Concept of the Extractor

The Collector/Extractor Pattern

Before you start coding your own service, you need to understand the basic concept of the extractor itself. There is a pattern you will find all over the code, called the extractor/collector pattern. The idea behind it is that the extractor would produce fragments of data, and the collector would collect them and assemble that data into a readable format for the front end. The collector also controls the parsing process, and takes care of error handling. So, if the extractor fails at any point, the collector will decide whether or not it should continue parsing. This requires the extractor to be made out of multiple methods, one method for every data field the collector wants to have. The collectors are provided by NewPipe. You need to take care of the extractors.

Usage in the Front End

A typical call for retrieving data from a website would look like this:

Info info;
try {
    // Create a new Extractor with a given context provided as parameter.
    Extractor extractor = new Extractor(some_meta_info);
    // Retrieves the data form extractor and builds info package.
    info = Info.getInfo(extractor);
} catch(Exception e) {
    // handle errors when collector decided to break up extraction

Typical Implementation of a Single Data Extractor

The typical implementation of a single data extractor, on the other hand, would look like this:

class MyExtractor extends FutureExtractor {

    public MyExtractor(RequiredInfo requiredInfo, ForExtraction forExtraction) {
        super(requiredInfo, forExtraction);


    public void fetch() {
        // Actually fetch the page data here

    public String someDataFiled() 
        throws ExtractionException {    //The exception needs to be thrown if someting failed
        // get piece of information and return it

    ...                                 // More datafields

Collector/Extractor Pattern for Lists

Information can be represented as a list. In NewPipe, a list is represented by a InfoItemsCollector. A InfoItemCollector will collect and assemble a list of InfoItem. For each item that should be extracted, a new Extractor must be created, and given to the InfoItemCollector via commit().


If you are implementing a list for your service you need to extend InfoItem containing the extracted information and implement an InfoItemExtractor, that will return the data of one InfoItem.

A common implementation would look like this:

private MyInfoItemCollector collectInfoItemsFromElement(Element e) {
    MyInfoItemCollector collector = new MyInfoItemCollector(getServiceId());

    for(final Element li : element.children()) {
        collector.commit(new InfoItemExtractor() {
            public String getName() throws ParsingException {

            public String getUrl() throws ParsingException {

    return collector;

InfoItems Encapsulated in Pages

When a streaming site shows a list of items, it usually offers some additional information about that list like its title, a thumbnail, and its creator. Such info can be called list header.

When a website shows a long list of items it usually does not load the whole list, but only a part of it. In order to get more items you may have to click on a next page button, or scroll down.

This is why a list in NewPipe lists are chopped down into smaller lists called InfoItemsPages. Each page has its own URL, and needs to be extracted separately.

Additional metadata about the list and extracting multiple pages can be handled by a ListExtractor, and its ListExtractor.InfoItemsPage.

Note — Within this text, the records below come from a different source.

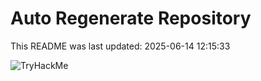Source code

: # Auto Regenerate Repository

This README was last updated: 2025-06-14 12:15:33

 ![TryHackMe](https://tryhackme.com/badge/533634)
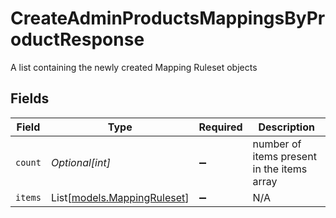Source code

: # CreateAdminProductsMappingsByProductResponse

A list containing the newly created Mapping Ruleset objects


## Fields

| Field                                                      | Type                                                       | Required                                                   | Description                                                |
| ---------------------------------------------------------- | ---------------------------------------------------------- | ---------------------------------------------------------- | ---------------------------------------------------------- |
| `count`                                                    | *Optional[int]*                                            | :heavy_minus_sign:                                         | number of items present in the items array                 |
| `items`                                                    | List[[models.MappingRuleset](../models/mappingruleset.md)] | :heavy_minus_sign:                                         | N/A                                                        |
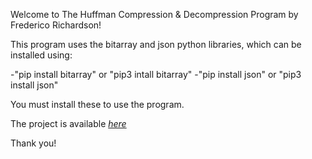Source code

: Welcome to The Huffman Compression & Decompression Program by Frederico Richardson!

This program uses the bitarray and json python libraries, which can be installed using:

-"pip install bitarray" or "pip3 intall bitarray"
-"pip install json" or "pip3 install json"

You must install these to use the program.

The project is available *[here](https://github.com/fredericoricco-debug/huffmanencoding)*

Thank you!

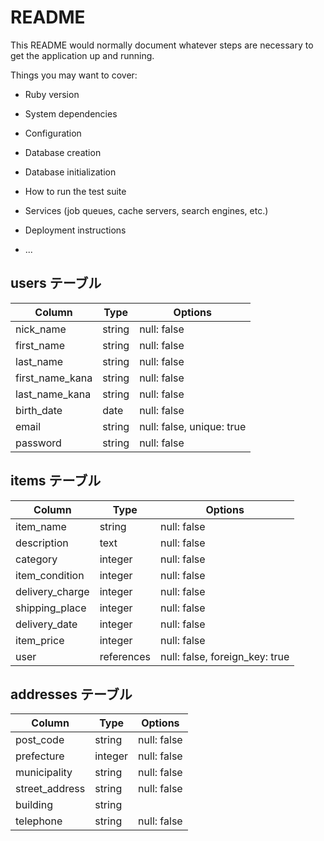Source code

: # README

This README would normally document whatever steps are necessary to get the
application up and running.

Things you may want to cover:

* Ruby version

* System dependencies

* Configuration

* Database creation

* Database initialization

* How to run the test suite

* Services (job queues, cache servers, search engines, etc.)

* Deployment instructions

* ...


## users テーブル
| Column             | Type   | Options                              |
| ------------------ | ------ | ------------------------------------ |
| nick_name          | string | null: false                          |
| first_name         | string | null: false                          |
| last_name          | string | null: false                          |
| first_name_kana    | string | null: false                          |
| last_name_kana     | string | null: false                          |
| birth_date         | date   | null: false                          |
| email              | string | null: false, unique: true            |
| password           | string | null: false                          |




## items テーブル
| Column                | Type       | Options                        |
| --------------------- | ---------- | ------------------------------ |
| item_name             | string     | null: false                    |
| description           | text       | null: false                    |
| category              | integer    | null: false                    |
| item_condition        | integer    | null: false                    |
| delivery_charge       | integer    | null: false                    |
| shipping_place        | integer    | null: false                    |
| delivery_date         | integer    | null: false                    |
| item_price            | integer    | null: false                    |
| user                  | references | null: false, foreign_key: true |





## addresses テーブル
| Column             | Type       | Options                        |
| ------------------ | ---------- | ------------------------------ |
| post_code          | string     | null: false                    |
| prefecture         | integer    | null: false                    |
| municipality       | string     | null: false                    |
| street_address     | string     | null: false                    |
| building           | string     |                                |
| telephone          | string     | null: false                    |


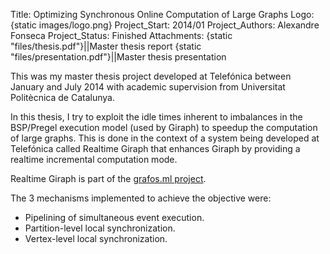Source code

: Title: Optimizing Synchronous Online Computation of Large Graphs
Logo: {static images/logo.png}
Project_Start: 2014/01
Project_Authors: Alexandre Fonseca
Project_Status: Finished
Attachments:
    {static "files/thesis.pdf"}||Master thesis report
    {static "files/presentation.pdf"}||Master thesis presentation

This was my master thesis project developed at Telefónica between January
and July 2014 with academic supervision from Universitat Politècnica de
Catalunya.

In this thesis, I try to exploit the idle times inherent to imbalances in the
BSP/Pregel execution model (used by Giraph) to speedup the computation of
large graphs. This is done in the context of a system being developed at
Telefónica called Realtime Giraph that enhances Giraph by providing a 
realtime incremental computation mode.

Realtime Giraph is part of the [grafos.ml project](http://grafos.ml).

<!-- PELICAN_END_SUMMARY -->

The 3 mechanisms implemented to achieve the objective were:

* Pipelining of simultaneous event execution.
* Partition-level local synchronization.
* Vertex-level local synchronization.
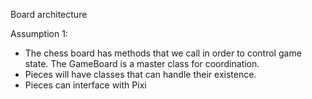 

Board architecture

Assumption 1:
- The chess board has methods that we call in order to control game state. The GameBoard is a master class for coordination.
- Pieces will have classes that can handle their existence.
- Pieces can interface with Pixi 
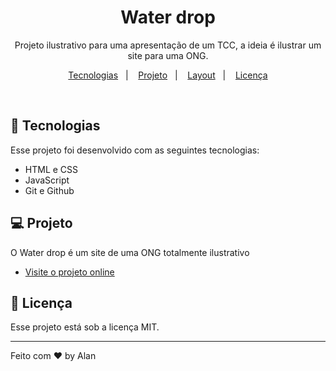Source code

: <h1 align="center"> Water drop </h1>

<p align="center">
Projeto ilustrativo para uma apresentação de um TCC, a ideia é ilustrar um site para uma ONG. <br/>
</p>

<p align="center">
  <a href="#-tecnologias">Tecnologias</a>&nbsp;&nbsp;&nbsp;|&nbsp;&nbsp;&nbsp;
  <a href="#-projeto">Projeto</a>&nbsp;&nbsp;&nbsp;|&nbsp;&nbsp;&nbsp;
  <a href="#-layout">Layout</a>&nbsp;&nbsp;&nbsp;|&nbsp;&nbsp;&nbsp;
  <a href="#memo-licença">Licença</a>
</p>

<br>


## 🚀 Tecnologias

Esse projeto foi desenvolvido com as seguintes tecnologias:

- HTML e CSS
- JavaScript
- Git e Github

## 💻 Projeto

O Water drop é um site de uma ONG totalmente ilustrativo

- [Visite o projeto online](https://alan-designer.github.io/Habits/)



## :memo: Licença

Esse projeto está sob a licença MIT.

---

Feito com ♥ by Alan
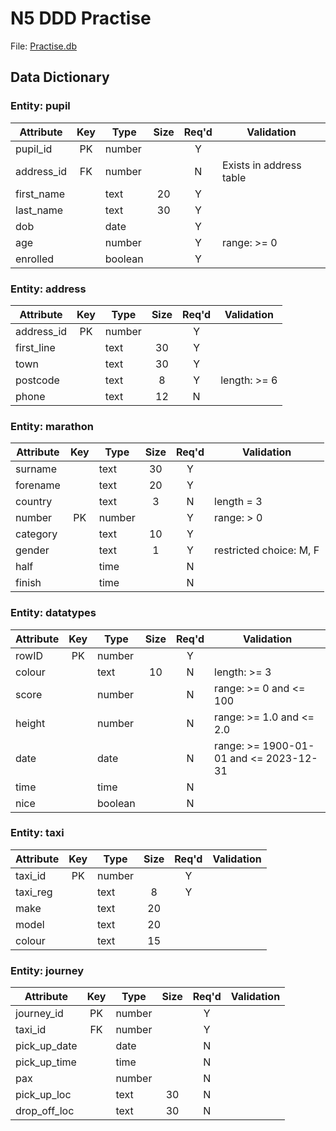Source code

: # N5 DDD Practise


File: [Practise.db](assets/Practise.db "Download file")


## Data Dictionary

### Entity: pupil

| Attribute  | Key   | Type    | Size  | Req'd | Validation |
| ---------  | :---: | ----    | :---: | :---: | ---------- |
| pupil_id   | PK    | number  |       | Y     |            |
| address_id | FK    | number  |       | N     | Exists in address table |
| first_name |       | text    | 20    | Y     |            |
| last_name  |       | text    | 30    | Y     |            |
| dob        |       | date    |       | Y     |            |
| age        |       | number  |       | Y     | range: >= 0 |
| enrolled   |       | boolean |       | Y     |            |


### Entity: address

| Attribute  | Key   | Type   | Size  | Req'd | Validation |
| ---------  | :---: | ----   | :---: | :---: | ---------- |
| address_id | PK    | number |       | Y     |            |
| first_line |       | text   | 30    | Y     |            |
| town       |       | text   | 30    | Y     |            |
| postcode   |       | text   | 8     | Y     | length: >= 6 |
| phone      |       | text   | 12    | N     |            |


### Entity: marathon

| Attribute | Key   | Type   | Size  | Req'd | Validation |
| --------- | :---: | ----   | :---: | :---: | ---------- |
| surname   |       | text   | 30    | Y     |            |
| forename  |       | text   | 20    | Y     |            |
| country   |       | text   | 3     | N     | length = 3 |
| number    | PK    | number |       | Y     | range: > 0 |
| category  |       | text   | 10    | Y     |            |
| gender    |       | text   | 1     | Y     | restricted choice: M, F |
| half      |       | time   |       | N     |            |
| finish    |       | time   |       | N     |            |


### Entity: datatypes

| Attribute | Key   | Type    | Size  | Req'd | Validation |
| --------- | :---: | ----    | :---: | :---: | ---------- |
| rowID     | PK    | number  |       | Y     |            |
| colour    |       | text    | 10    | N     | length: >= 3 |
| score     |       | number  |       | N     | range: >= 0 and <= 100 |
| height    |       | number  |       | N     | range: >= 1.0 and <= 2.0 |
| date      |       | date    |       | N     | range: >= 1900-01-01 and <= 2023-12-31 |
| time      |       | time    |       | N     |            |
| nice      |       | boolean |       | N     |            |


### Entity: taxi

| Attribute  | Key   | Type   | Size  | Req'd | Validation |
| ---------  | :---: | ----   | :---: | :---: | ---------- |
| taxi_id    | PK    | number |       | Y     |            |
| taxi_reg   |       | text   | 8     | Y     |            |
| make       |       | text   | 20    |       |            |
| model      |       | text   | 20    |       |            |
| colour     |       | text   | 15    |       |            |


### Entity: journey

| Attribute    | Key   | Type   | Size  | Req'd | Validation |
| ---------    | :---: | ----   | :---: | :---: | ---------- |
| journey_id   | PK    | number |       | Y     |            |
| taxi_id      | FK    | number |       | Y     |            |
| pick_up_date |       | date   |       | N     |            |
| pick_up_time |       | time   |       | N     |            |
| pax          |       | number |       | N     |            |
| pick_up_loc  |       | text   | 30    | N     |            |
| drop_off_loc |       | text   | 30    | N     |            |
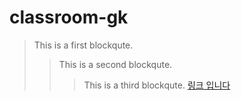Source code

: # classroom-gk
> This is a first blockqute.
>	> This is a second blockqute.
>	>	> This is a third blockqute.
[링크 입니다](https://gist.github.com/ihoneymon/652be052a0727ad59601)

For extracting list header information it behaves like a regular extractor. For handling InfoItemsPages it adds methods such as:

  • getInitialPage() which will return the first page of InfoItems.
  • getNextPageUrl() If a second Page of InfoItems is available this will return the URL pointing to them.
  • getPage() returns a ListExtractor.InfoItemsPage by its URL which was retrieved by the getNextPageUrl() method of the previous page.

The reason why the first page is handled special is because many Websites such as YouTube will load the first page of items like a regular web page, but all the others as an AJAX request.